Within the records below, find each line with the word "newcommand" and copy it out.

*** SOURCE DATA ***

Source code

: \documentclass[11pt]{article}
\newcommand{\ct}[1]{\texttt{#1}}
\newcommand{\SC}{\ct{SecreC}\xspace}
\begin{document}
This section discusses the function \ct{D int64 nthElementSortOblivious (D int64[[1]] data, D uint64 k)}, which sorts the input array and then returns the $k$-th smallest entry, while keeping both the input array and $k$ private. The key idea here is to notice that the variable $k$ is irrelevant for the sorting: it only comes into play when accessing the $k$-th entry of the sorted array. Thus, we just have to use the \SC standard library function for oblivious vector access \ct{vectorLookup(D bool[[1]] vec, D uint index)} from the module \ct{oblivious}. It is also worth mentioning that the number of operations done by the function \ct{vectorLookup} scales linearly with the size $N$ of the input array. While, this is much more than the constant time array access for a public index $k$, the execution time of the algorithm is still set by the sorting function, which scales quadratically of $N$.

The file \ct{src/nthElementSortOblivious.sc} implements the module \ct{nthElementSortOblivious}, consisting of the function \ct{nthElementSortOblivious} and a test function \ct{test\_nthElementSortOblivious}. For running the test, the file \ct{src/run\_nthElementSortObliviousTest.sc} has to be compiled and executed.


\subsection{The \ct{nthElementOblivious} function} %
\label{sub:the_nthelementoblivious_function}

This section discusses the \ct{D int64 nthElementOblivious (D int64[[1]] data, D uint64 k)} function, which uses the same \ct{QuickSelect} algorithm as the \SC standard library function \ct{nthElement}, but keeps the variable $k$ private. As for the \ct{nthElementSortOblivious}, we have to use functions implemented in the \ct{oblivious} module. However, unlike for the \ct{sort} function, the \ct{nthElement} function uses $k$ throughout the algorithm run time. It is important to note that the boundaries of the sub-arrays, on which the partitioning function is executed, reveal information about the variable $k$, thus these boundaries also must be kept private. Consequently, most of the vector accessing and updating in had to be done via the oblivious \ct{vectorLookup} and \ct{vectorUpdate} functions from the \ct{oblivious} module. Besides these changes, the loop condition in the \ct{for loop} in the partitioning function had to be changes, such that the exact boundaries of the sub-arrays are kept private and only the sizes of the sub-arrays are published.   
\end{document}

***

■ SOLUTION FOR THIS TASK
\newcommand{\ct}[1]{\texttt{#1}}
\newcommand{\SC}{\ct{SecreC}\xspace}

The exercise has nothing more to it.